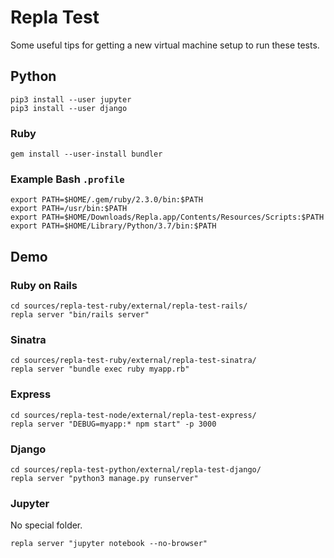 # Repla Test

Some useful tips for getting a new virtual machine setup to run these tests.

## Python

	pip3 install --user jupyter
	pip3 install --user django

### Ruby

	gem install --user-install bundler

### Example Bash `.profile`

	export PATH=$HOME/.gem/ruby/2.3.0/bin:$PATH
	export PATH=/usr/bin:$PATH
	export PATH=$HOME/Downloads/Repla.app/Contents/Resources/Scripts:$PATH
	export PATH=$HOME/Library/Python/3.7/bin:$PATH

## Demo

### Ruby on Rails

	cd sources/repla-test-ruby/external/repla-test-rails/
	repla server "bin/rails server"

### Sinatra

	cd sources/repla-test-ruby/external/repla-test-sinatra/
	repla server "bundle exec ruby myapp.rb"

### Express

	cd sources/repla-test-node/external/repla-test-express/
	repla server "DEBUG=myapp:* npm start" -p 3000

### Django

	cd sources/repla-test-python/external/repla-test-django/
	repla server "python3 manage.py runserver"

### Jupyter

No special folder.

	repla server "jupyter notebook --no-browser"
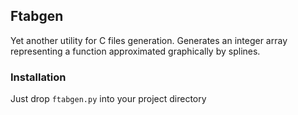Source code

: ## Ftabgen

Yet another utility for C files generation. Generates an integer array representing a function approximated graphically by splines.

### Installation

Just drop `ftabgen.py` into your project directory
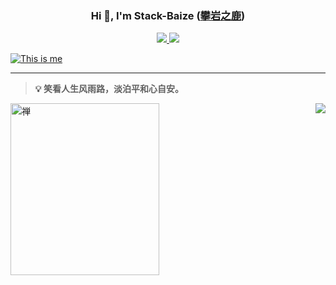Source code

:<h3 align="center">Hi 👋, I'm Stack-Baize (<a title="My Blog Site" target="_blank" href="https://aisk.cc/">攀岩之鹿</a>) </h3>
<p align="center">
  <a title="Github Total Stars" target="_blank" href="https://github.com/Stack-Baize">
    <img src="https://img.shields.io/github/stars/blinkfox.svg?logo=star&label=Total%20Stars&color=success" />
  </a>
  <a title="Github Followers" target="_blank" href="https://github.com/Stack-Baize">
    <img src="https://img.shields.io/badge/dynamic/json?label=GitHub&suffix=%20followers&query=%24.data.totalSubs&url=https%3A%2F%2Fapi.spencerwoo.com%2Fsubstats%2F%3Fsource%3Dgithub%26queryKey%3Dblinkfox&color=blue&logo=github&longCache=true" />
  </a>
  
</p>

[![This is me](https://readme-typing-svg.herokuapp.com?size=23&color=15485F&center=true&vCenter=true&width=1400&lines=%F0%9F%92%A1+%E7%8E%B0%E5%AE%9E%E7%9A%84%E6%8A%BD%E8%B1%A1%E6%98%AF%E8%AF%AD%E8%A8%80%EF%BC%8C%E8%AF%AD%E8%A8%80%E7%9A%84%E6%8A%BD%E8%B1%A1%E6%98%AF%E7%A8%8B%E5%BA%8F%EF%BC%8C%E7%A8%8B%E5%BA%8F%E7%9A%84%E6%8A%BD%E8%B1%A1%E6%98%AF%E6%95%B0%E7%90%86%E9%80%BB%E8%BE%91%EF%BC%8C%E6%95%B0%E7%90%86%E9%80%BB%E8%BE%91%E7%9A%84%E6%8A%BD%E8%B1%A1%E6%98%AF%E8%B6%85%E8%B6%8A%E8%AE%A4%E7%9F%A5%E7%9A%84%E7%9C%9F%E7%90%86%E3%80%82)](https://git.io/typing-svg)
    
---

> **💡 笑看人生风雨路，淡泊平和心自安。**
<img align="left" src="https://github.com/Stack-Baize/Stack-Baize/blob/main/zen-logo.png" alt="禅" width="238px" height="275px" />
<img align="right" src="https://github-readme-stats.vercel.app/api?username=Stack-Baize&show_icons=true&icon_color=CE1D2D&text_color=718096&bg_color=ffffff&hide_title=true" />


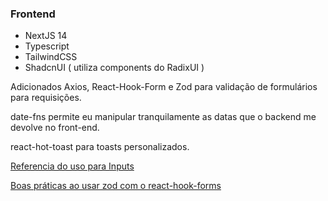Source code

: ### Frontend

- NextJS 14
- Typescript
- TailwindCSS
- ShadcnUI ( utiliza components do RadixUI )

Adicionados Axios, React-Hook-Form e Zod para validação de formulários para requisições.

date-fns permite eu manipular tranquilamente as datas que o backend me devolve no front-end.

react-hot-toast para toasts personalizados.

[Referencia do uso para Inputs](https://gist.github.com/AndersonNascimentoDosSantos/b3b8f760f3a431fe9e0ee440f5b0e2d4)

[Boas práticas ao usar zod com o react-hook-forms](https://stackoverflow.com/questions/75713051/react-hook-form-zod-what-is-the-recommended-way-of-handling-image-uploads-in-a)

ASSIGNED TASK:
Transcribe the listing exactly, skipping pictures.

ANSWER BOX:
 # Repla Test

Some useful tips for getting a new virtual machine setup to run these tests.

## Python

	pip3 install --user jupyter
	pip3 install --user django

### Ruby

	gem install --user-install bundler

### Example Bash `.profile`

	export PATH=$HOME/.gem/ruby/2.3.0/bin:$PATH
	export PATH=/usr/bin:$PATH
	export PATH=$HOME/Downloads/Repla.app/Contents/Resources/Scripts:$PATH
	export PATH=$HOME/Library/Python/3.7/bin:$PATH

## Demo

### Ruby on Rails

	cd sources/repla-test-ruby/external/repla-test-rails/
	repla server "bin/rails server"

### Sinatra

	cd sources/repla-test-ruby/external/repla-test-sinatra/
	repla server "bundle exec ruby myapp.rb"

### Express

	cd sources/repla-test-node/external/repla-test-express/
	repla server "DEBUG=myapp:* npm start" -p 3000

### Django

	cd sources/repla-test-python/external/repla-test-django/
	repla server "python3 manage.py runserver"

### Jupyter

No special folder.

	repla server "jupyter notebook --no-browser"
Source code

: ## Ftabgen

Yet another utility for C files generation. Generates an integer array representing a function approximated graphically by splines.

### Installation

Just drop `ftabgen.py` into your project directory
Source code

:<h3 align="center">Hi 👋, I'm Stack-Baize (<a title="My Blog Site" target="_blank" href="https://aisk.cc/">攀岩之鹿</a>) </h3>
<p align="center">
  <a title="Github Total Stars" target="_blank" href="https://github.com/Stack-Baize">
    <img src="https://img.shields.io/github/stars/blinkfox.svg?logo=star&label=Total%20Stars&color=success" />
  </a>
  <a title="Github Followers" target="_blank" href="https://github.com/Stack-Baize">
    <img src="https://img.shields.io/badge/dynamic/json?label=GitHub&suffix=%20followers&query=%24.data.totalSubs&url=https%3A%2F%2Fapi.spencerwoo.com%2Fsubstats%2F%3Fsource%3Dgithub%26queryKey%3Dblinkfox&color=blue&logo=github&longCache=true" />
  </a>
  
</p>

[![This is me](https://readme-typing-svg.herokuapp.com?size=23&color=15485F&center=true&vCenter=true&width=1400&lines=%F0%9F%92%A1+%E7%8E%B0%E5%AE%9E%E7%9A%84%E6%8A%BD%E8%B1%A1%E6%98%AF%E8%AF%AD%E8%A8%80%EF%BC%8C%E8%AF%AD%E8%A8%80%E7%9A%84%E6%8A%BD%E8%B1%A1%E6%98%AF%E7%A8%8B%E5%BA%8F%EF%BC%8C%E7%A8%8B%E5%BA%8F%E7%9A%84%E6%8A%BD%E8%B1%A1%E6%98%AF%E6%95%B0%E7%90%86%E9%80%BB%E8%BE%91%EF%BC%8C%E6%95%B0%E7%90%86%E9%80%BB%E8%BE%91%E7%9A%84%E6%8A%BD%E8%B1%A1%E6%98%AF%E8%B6%85%E8%B6%8A%E8%AE%A4%E7%9F%A5%E7%9A%84%E7%9C%9F%E7%90%86%E3%80%82)](https://git.io/typing-svg)
    
---

> **💡 笑看人生风雨路，淡泊平和心自安。**
<img align="left" src="https://github.com/Stack-Baize/Stack-Baize/blob/main/zen-logo.png" alt="禅" width="238px" height="275px" />
<img align="right" src="https://github-readme-stats.vercel.app/api?username=Stack-Baize&show_icons=true&icon_color=CE1D2D&text_color=718096&bg_color=ffffff&hide_title=true" />


Source code

: ### Frontend

- NextJS 14
- Typescript
- TailwindCSS
- ShadcnUI ( utiliza components do RadixUI )

Adicionados Axios, React-Hook-Form e Zod para validação de formulários para requisições.

date-fns permite eu manipular tranquilamente as datas que o backend me devolve no front-end.

react-hot-toast para toasts personalizados.

[Referencia do uso para Inputs](https://gist.github.com/AndersonNascimentoDosSantos/b3b8f760f3a431fe9e0ee440f5b0e2d4)

[Boas práticas ao usar zod com o react-hook-forms](https://stackoverflow.com/questions/75713051/react-hook-form-zod-what-is-the-recommended-way-of-handling-image-uploads-in-a)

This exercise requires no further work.